India court permits Byju’s key shareholder meeting for $200M rights issue

Byju’s secured favorable outcomes in two court hearings Thursday, paving the way for the embattled edtech startup to move ahead with the extraordinary general meeting scheduled for Friday.

On Thursday, the National Company Law Tribunal refused to defer Byju’s planned EGM, where the Indian startup seeks to increase the authorized share capital to give effect to the $200 million rights issue. The matter will be heard again on April 4, the company court said. A lawyer representing the estranged four investors of Byju’s pointed out that once the authorized share capital has been increased, it cannot be reversed.

A group of Byju’s investors, including Prosus, Peak XV and Chan Zuckerberg Initiative and Sofina, is legally challenging Byju’s recent fully subscribed rights issue and seeks to remove the founder and chief executive Byju Raveendran from the firm.

The Karnataka High Court separately said Thursday it will only hear the case where the investor group seeks to remove Raveendran after two months.

The rights issue is crucial for Byju’s, once India’s most valuable startup, as it seeks to tap the $200 million it has already received from a set of investors, including Raveendran. In an interim order last month, the tribunal court directed Byju’s to move the funds into an escrow account and not use it until the issues have been resolved.
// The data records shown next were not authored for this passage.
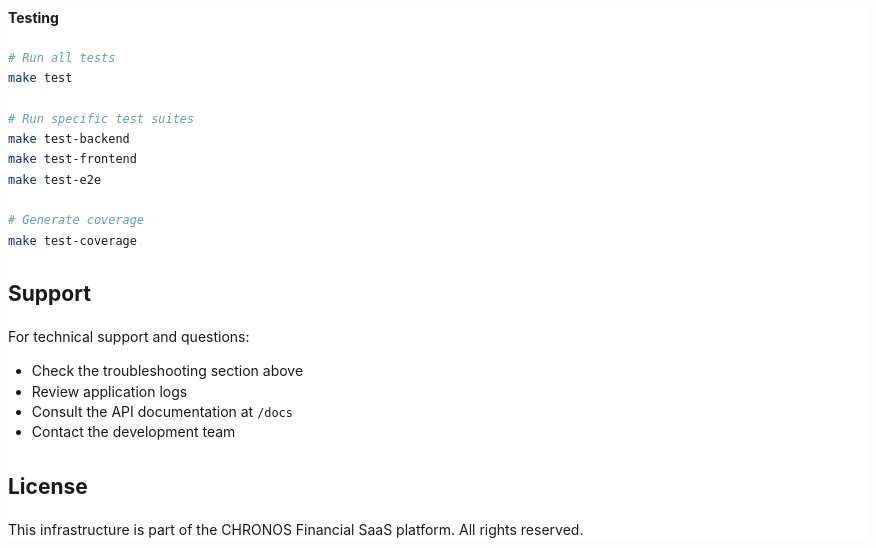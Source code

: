 #### Testing
```bash
# Run all tests
make test

# Run specific test suites
make test-backend
make test-frontend
make test-e2e

# Generate coverage
make test-coverage
```

## Support

For technical support and questions:
- Check the troubleshooting section above
- Review application logs
- Consult the API documentation at `/docs`
- Contact the development team

## License

This infrastructure is part of the CHRONOS Financial SaaS platform. All rights reserved.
People close to Byju’s assert that the estranged investors are trying to delay the rights issue to completely starve the edtech group. The investor group had no comment.

Byju’s and some of its investors have been fighting for nearly a year over what the shareholders allege are operational and governance challenges at the Indian firm. The startup was in the final stages to raise about $1 billion last year, but the talks derailed after the auditor Deloitte and three key board members (representatives of Prosus, Peak XV and Chan Zuckerberg Initiative) abruptly quit the startup. Instead, Byju’s ended up raising less than $150 million in debt from Davidson Kempner and had to repay the investor the full committed amount after making a technical default in a separate $1.2 billion term loan B.

As the funds dried up, Byju’s scrambled to launch a rights issue that cut its valuation by 99%. Prosus, Peak XV, Chan Zuckerberg Initiative and Sofina as well as some other investors refused to participate in the rights issue. Instead, they voted to remove Raveendran and his family from the startup last month. Raveendran told employees later that he was still their chief executive and that rumors of his firing had been “greatly exaggerated.”

Raveendran claimed in the letter that the extraordinary general meeting lacked the minimum quorum and failed to win majority support for proposed resolutions. The meeting also violated several other “essential” local rules, he asserted.